DATA EXTRACT

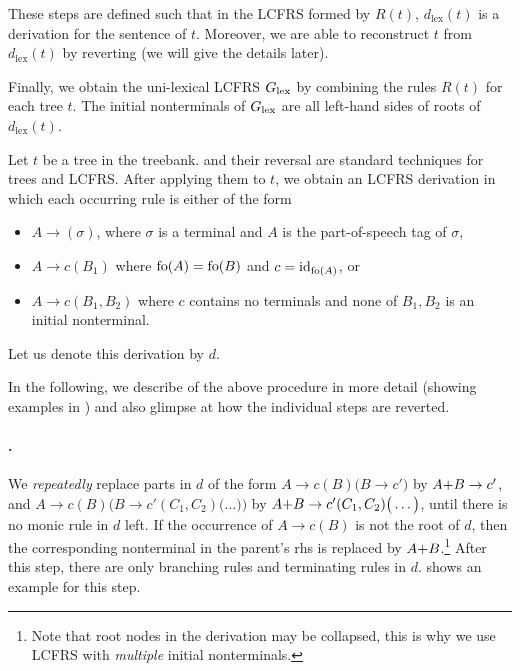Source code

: \documentclass[../../document.tex]{subfiles}
\begin{document}
    These steps are defined such that in the LCFRS formed by $R(t)$, $d_{\mathrm{lex}}(t)$ is a derivation for the sentence of $t$.
    Moreover, we are able to reconstruct $t$ from $d_{\mathrm{lex}}(t)$ by reverting  (we will give the details later).

    Finally, we obtain the uni-lexical LCFRS $G_{\mathrm{lex}}$ by combining the rules $R(t)$ for each tree $t$.
    The initial nonterminals of $G_{\mathrm{lex}}$ are all left-hand sides of roots of $d_{\mathrm{lex}}(t)$.

    Let $t$ be a tree in the treebank.
     and their reversal are standard techniques for trees and LCFRS.
    After applying them to $t$, we obtain an LCFRS derivation in which each occurring rule is either of the form
    \begin{itemize}[nosep]
        \item \(A \to (\sigma)\), where $\sigma$ is a terminal and \(A\) is the part-of-speech tag of $\sigma$,
        \item \(A \to c(B_1)\) where \(\operatorname{fo}(A) = \operatorname{fo}(B)\) and \(c = \operatorname{id}_{\operatorname{fo}(A)}\), or
        \item \(A \to c (B_1, B_2)\) where \(c\) contains no terminals and none of \(B_1, B_2\) is an initial nonterminal.
    \end{itemize}
    Let us denote this derivation by $d$.

    In the following, we describe  of the above procedure in more detail (showing examples in ) and also glimpse at how the individual steps are reverted.


    \paragraph{.}
    We \emph{repeatedly} replace parts in \(d\) of the form
    \(A \to c (B) \big( B \to c' \big) \) by \( A\text+B \to c' \), and
    \(A \to c (B) \Big( B \to c'(C_1, C_2) \big( \ldots \big) \Big) \) by \( A\text+B \to c' (C_1, C_2) \big( \ldots \big) \),
    until there is no monic rule in \(d\) left.
    If the occurrence of \(A \to c (B)\) is not the root of \(d\), then the corresponding nonterminal in the parent's rhs is replaced by \(A\text+B\).\footnote{
        Note that root nodes in the derivation may be collapsed, this is why we use LCFRS with \emph{multiple} initial nonterminals.
    }
    After this step, there are only branching rules and terminating rules in \(d\).
     shows an example for this step.
\end{document}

EXERCISE PROMPT
Every line of the listing that includes the word "text" belongs in the answer.

YOUR RESPONSE
    \(A \to c (B) \big( B \to c' \big) \) by \( A\text+B \to c' \), and
    \(A \to c (B) \Big( B \to c'(C_1, C_2) \big( \ldots \big) \Big) \) by \( A\text+B \to c' (C_1, C_2) \big( \ldots \big) \),
    If the occurrence of \(A \to c (B)\) is not the root of \(d\), then the corresponding nonterminal in the parent's rhs is replaced by \(A\text+B\).\footnote{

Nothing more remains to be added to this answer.